China’s Xiaomi Buys Microsoft Patents to Spur Global Forays

Xiaomi Buys 1,500 Patents From Microsoft for Growth
  • Patents cover wireless communications, video and cloud
  • Xiaomi has faced patent wrangles in international markets

Xiaomi Corp. bought nearly 1,500 technology patents from Microsoft Corp. in a deal that may smooth potential legal tangles over intellectual property as it pushes beyond China.

The patents cover a range of wireless communications, video, cloud and multimedia technologies, spokeswoman Kaylene Hong said. The acquisition came as part of a broader agreement announced Wednesday with the U.S. software giant, under which Microsoft Office and Skype will come pre-installed on the Chinese smartphone maker devices.

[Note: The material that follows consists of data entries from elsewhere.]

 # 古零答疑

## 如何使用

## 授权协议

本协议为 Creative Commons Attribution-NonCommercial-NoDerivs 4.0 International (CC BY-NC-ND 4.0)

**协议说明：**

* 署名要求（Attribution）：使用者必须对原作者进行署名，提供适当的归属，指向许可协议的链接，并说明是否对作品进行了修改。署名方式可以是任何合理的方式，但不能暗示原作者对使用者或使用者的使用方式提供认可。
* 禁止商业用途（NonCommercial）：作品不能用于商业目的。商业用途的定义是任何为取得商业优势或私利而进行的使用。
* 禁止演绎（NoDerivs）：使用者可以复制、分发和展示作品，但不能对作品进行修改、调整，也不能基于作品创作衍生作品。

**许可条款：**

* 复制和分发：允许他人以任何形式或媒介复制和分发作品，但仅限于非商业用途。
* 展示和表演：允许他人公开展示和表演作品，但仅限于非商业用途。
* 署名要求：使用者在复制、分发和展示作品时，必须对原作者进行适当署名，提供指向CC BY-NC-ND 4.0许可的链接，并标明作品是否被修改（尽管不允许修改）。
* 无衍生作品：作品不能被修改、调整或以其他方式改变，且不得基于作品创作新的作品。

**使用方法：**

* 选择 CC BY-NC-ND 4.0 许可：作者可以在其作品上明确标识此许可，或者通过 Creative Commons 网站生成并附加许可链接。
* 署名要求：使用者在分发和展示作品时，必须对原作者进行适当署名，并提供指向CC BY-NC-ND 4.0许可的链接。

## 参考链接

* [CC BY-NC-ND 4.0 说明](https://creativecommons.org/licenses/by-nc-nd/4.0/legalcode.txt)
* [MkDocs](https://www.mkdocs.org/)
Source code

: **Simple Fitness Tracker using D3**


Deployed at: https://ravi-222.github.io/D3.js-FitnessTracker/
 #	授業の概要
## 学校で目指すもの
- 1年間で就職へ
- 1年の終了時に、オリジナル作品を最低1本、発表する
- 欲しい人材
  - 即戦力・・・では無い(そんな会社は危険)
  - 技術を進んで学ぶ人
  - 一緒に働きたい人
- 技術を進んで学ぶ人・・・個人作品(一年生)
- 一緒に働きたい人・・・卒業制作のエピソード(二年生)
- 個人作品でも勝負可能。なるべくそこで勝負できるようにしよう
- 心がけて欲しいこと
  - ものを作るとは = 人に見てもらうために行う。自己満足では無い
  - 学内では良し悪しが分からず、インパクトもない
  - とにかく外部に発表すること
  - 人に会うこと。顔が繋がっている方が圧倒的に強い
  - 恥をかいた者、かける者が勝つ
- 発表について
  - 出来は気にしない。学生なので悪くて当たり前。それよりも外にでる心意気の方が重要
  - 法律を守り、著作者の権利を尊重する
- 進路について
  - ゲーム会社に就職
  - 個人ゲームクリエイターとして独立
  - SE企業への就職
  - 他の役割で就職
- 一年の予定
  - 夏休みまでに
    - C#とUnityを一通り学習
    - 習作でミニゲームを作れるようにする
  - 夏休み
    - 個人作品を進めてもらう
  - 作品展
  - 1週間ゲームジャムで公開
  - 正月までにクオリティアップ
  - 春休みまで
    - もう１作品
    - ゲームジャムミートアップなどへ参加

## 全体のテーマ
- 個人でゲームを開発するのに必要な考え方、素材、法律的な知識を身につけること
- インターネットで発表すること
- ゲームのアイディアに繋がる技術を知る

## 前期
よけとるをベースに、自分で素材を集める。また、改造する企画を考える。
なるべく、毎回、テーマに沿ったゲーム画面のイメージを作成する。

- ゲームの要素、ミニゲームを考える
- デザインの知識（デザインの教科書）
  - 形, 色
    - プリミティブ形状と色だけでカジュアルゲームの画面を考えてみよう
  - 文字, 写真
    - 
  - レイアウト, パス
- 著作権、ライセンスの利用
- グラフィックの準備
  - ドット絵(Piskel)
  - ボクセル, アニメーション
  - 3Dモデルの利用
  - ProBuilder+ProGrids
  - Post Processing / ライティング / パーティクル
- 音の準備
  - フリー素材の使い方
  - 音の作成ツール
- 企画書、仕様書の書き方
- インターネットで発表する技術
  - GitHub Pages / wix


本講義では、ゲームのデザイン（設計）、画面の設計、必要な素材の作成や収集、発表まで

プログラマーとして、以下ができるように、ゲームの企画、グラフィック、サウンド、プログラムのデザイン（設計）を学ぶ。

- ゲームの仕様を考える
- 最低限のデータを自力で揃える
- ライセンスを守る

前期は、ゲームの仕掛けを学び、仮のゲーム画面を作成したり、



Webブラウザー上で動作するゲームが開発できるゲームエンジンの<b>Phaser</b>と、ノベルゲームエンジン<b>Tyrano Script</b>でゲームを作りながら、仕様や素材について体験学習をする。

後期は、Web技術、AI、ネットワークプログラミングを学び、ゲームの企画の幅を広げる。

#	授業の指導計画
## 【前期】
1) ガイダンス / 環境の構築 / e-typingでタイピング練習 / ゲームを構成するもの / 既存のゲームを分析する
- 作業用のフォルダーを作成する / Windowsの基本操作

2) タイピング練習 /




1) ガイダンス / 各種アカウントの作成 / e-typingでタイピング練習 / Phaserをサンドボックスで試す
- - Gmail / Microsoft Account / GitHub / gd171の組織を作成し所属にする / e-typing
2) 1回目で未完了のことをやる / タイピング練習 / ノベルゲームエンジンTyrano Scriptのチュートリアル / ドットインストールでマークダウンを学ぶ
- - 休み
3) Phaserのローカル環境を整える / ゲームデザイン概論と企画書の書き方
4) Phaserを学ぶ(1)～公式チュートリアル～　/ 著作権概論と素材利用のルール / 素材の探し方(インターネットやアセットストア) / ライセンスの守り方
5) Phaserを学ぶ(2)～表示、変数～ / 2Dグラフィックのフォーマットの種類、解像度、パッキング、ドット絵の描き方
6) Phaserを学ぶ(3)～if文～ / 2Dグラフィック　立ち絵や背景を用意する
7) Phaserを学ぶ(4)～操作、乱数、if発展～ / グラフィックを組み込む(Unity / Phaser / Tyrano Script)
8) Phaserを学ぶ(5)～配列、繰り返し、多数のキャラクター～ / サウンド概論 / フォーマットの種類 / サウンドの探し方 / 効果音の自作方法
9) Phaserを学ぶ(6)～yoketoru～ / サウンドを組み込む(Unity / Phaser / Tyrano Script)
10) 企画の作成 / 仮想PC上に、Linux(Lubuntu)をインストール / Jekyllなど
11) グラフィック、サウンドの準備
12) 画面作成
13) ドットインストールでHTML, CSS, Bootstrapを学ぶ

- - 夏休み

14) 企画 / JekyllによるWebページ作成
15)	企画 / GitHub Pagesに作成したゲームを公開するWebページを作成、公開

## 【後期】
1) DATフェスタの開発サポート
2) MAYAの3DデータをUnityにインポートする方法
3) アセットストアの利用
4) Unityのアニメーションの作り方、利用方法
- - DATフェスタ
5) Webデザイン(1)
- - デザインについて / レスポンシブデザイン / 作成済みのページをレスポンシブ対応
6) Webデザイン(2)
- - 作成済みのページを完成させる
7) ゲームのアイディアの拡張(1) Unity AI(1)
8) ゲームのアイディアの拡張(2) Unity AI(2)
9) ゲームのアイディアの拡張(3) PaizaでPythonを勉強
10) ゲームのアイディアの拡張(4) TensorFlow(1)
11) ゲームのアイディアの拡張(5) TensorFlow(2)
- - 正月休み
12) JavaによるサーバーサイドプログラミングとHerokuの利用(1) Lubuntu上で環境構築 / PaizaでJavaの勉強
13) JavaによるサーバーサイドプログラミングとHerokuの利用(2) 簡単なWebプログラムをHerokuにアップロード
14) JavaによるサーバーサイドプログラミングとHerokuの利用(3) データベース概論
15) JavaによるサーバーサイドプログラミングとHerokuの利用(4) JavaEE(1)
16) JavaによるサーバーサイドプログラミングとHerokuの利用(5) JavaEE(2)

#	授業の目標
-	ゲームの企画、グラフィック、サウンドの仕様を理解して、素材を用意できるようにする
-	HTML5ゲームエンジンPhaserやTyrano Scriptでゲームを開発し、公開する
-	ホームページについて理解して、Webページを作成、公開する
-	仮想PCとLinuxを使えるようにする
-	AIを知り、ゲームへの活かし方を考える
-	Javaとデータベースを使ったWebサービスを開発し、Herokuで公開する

Xiaomi, which vies with Huawei Technologies Co. for the title of China’s biggest mobile brand, has begun selling phones in emerging markets, but its lack of a wide-ranging mobile patents portfolio has been perceived as a stumbling block to expansion into regions such as Europe or the U.S. The company’s push into India, currently its biggest overseas market, was met with a lawsuit from Ericsson AB.

Xiaomi had been one of China’s most exciting startup stories, earning a valuation of $45 billion by marketing cut-rate but reliable devices directly to consumers online and offering then-innovative social media and customization features. It now needs to sell into overseas markets with Chinese smartphone growth grinding to a halt. Yet while an acquired portfolio may help it avert legal hassles, Xiaomi itself has yet to demonstrate an ability to carve out a global business.

“Patents give you a ticket to developed markets but you still have to prove you can be successful overseas,” said C.K. Lu, a senior research analyst with Gartner Inc. “The challenge Xiaomi is facing now is that even in countries with looser regulations like India they still can’t expand as they hoped.”

‘Cool Stuff’

Xiaomi sold more than 70 million smartphones last year, falling well short of its target and prompting founder Lei Jun to tell employees he was refocusing research efforts into “cool stuff” like robotics and virtual reality. Xiaomi must also secure a foothold in developed markets to staunch a decline in sales growth, Lu added.

In India, Xiaomi has so far failed to penetrate the top five in a market dominated by Samsung Electronics Co. and local brands that compete on cost. The company valued at $45 billion after a 2014 funding round is also exploring its U.S. options, though it’s not yet begun selling phones in that carrier-dominated arena.

“The U.S. and China together account for nearly half of the mobile phone revenues so if you want to be in the premium market and get revenue, the U.S. is a market you cannot miss. But it’s extremely difficult,” Lu said.

The deal also marks a rare sale of patents by Microsoft to a company in China, where it’s facing a government antitrust investigation while simultaneously trying to fight piracy. 

Microsoft moved into phone production almost two years ago when it bought Nokia’s handset division for $9.5 billion in a bid to make the company relevant in consumer computing beyond PCs. The company has since written down most of that purchase and in May agreed to sell its feature phone business to FIH Mobile Ltd. and HMD Global for $350 million.

“Microsoft, after its failure to drive the Windows platform as a key vehicle for its cloud, apps and services in mobile, is turning to a Google-style partner-led model,” said Neil Shah, research director at Counterpoint Research. “Microsoft is using its IP arsenal as leverage to lure and lock-in vulnerable players such as Xiaomi. So possibly it’s a win-win for both parties as Xiaomi gets IP-protected and Microsoft grows its roster of partners.”

Technology companies use their intellectual property, including patents and trademarks, to protect innovations and provide a type of currency when it comes to using that of others through cross-licensing deals. The 2014 Indian lawsuit, which focused on Ericsson inventions enabling wireless devices to connect to networks, resulted in a court banning some Xiaomi devices in India.

The agreement announced on Wednesday also covered cross-licensing, though neither side would provide specifics.

“As demonstrated by this agreement with Microsoft, Xiaomi is looking to build sustainable, long-term partnerships with global technology leaders,” Xiang Wang, a senior vice president at Xiaomi, said in a statement.